I was so unbelievably anti-CIO, and I was SURE that LO would cry for hours on end. People would suggest letting him cry all the time, and I would get mad or defensive. I was 100% certain that if I let him cry, he would cry for hours. But LO wasn't sleeping well at ALL, and I didn't know what else to do. Some nights he would wake up every hour, all night long, and I thought I would lose my mind. I read "The No Cry Sleep Solution" with high hopes, but it honestly didn't help.
It wasn't until a month and a half ago, at 4:30am, after he had woken up four times, that I finally was desperate enough to try it. I had nursed him, rocked him, burped him, and put him down asleep, but as soon as his head would touch the bed, he would wake up and cry. Literally the second I'd start to pick him back up, he'd stop crying and go right back to sleep. So I was leaning halfway into his crib, making a loud "shushing" noise, patting his back with one hand and kind of cradling him with my other arm, and I suddenly realized that I really, really wasn't helping my son learn to sleep. I left his room, and he cried for 23 minutes (longest 23 minutes ever!), but then he slept for the rest of the night. The longest he ever cried was 30 minutes on the second night (I caved in and rocked him to sleep after 30 minutes, so I don't know how long he would've cried that time), but the next night he cried for 10 minutes, and the night after that, it was only four. I still put him to bed asleep, but if he would wake up during the night, I wouldn't go in.

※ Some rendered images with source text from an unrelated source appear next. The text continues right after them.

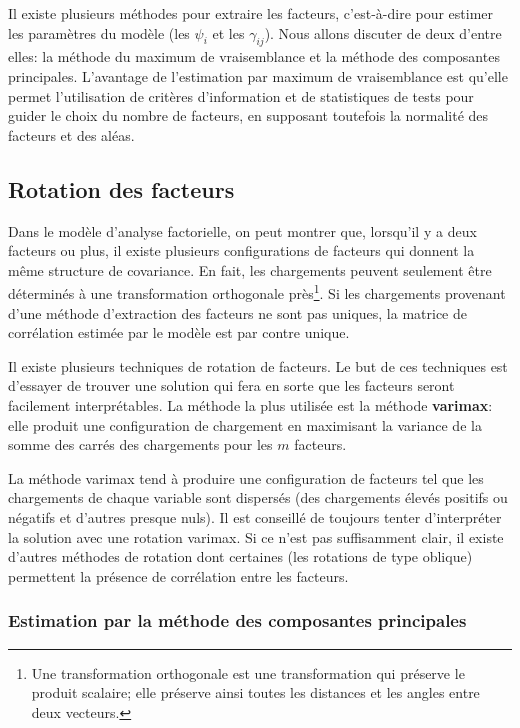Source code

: \documentclass[
  11pt,
  letterpaper,
]{book}
\theoremstyle{definition}
\theoremstyle{remark}
\begin{document}
Il existe plusieurs méthodes pour extraire les facteurs, c'est-à-dire
pour estimer les paramètres du modèle (les \(\psi_i\) et les
\(\gamma_{ij}\)). Nous allons discuter de deux d'entre elles: la méthode
du maximum de vraisemblance et la méthode des composantes principales.
L'avantage de l'estimation par maximum de vraisemblance est qu'elle
permet l'utilisation de critères d'information et de statistiques de
tests pour guider le choix du nombre de facteurs, en supposant toutefois
la normalité des facteurs et des aléas.

\hypertarget{rotation-des-facteurs}{%
\subsection{Rotation des facteurs}\label{rotation-des-facteurs}}

Dans le modèle d'analyse factorielle, on peut montrer que, lorsqu'il y a
deux facteurs ou plus, il existe plusieurs configurations de facteurs
qui donnent la même structure de covariance. En fait, les chargements
peuvent seulement être déterminés à une transformation orthogonale
près\footnote{Une transformation orthogonale est une transformation qui
  préserve le produit scalaire; elle préserve ainsi toutes les distances
  et les angles entre deux vecteurs.}. Si les chargements provenant
d'une méthode d'extraction des facteurs ne sont pas uniques, la matrice
de corrélation estimée par le modèle est par contre unique.

Il existe plusieurs techniques de rotation de facteurs. Le but de ces
techniques est d'essayer de trouver une solution qui fera en sorte que
les facteurs seront facilement interprétables. La méthode la plus
utilisée est la méthode \textbf{varimax}: elle produit une configuration
de chargement en maximisant la variance de la somme des carrés des
chargements pour les \(m\) facteurs.

La méthode varimax tend à produire une configuration de facteurs tel que
les chargements de chaque variable sont dispersés (des chargements
élevés positifs ou négatifs et d'autres presque nuls). Il est conseillé
de toujours tenter d'interpréter la solution avec une rotation varimax.
Si ce n'est pas suffisamment clair, il existe d'autres méthodes de
rotation dont certaines (les rotations de type oblique) permettent la
présence de corrélation entre les facteurs.

\hypertarget{estimation-par-la-muxe9thode-des-composantes-principales}{%
\subsubsection{Estimation par la méthode des composantes
principales}\label{estimation-par-la-muxe9thode-des-composantes-principales}}
\end{document}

It's a month and a half since the first night I let him cry, and now he is consistently sleeping 12-13 hours without crying or needing me. Like PP said, he still semi-wakes up/moves around at night, but he can just go back to sleep by himself now. The only reason I know he wakes up is because we have a video monitor and I sometimes see him do it. He'll sit up, move around a little, lay back down, and be sound asleep again without ever making a sound. I still nurse him to sleep for naps and bedtime, but once he's down, he doesn't need me to come back in. It's glorious.
I liked the book "Healthy Sleep Habits, Happy Child" (although admittedly I haven't read it all, since it's long, and I'm just enjoying being able to sleep now.) You might want to check it out. He has a lot of good things to say about how babies sleep and how to help them do it better. I don't agree with/do everything he says, but there are some helpful insights.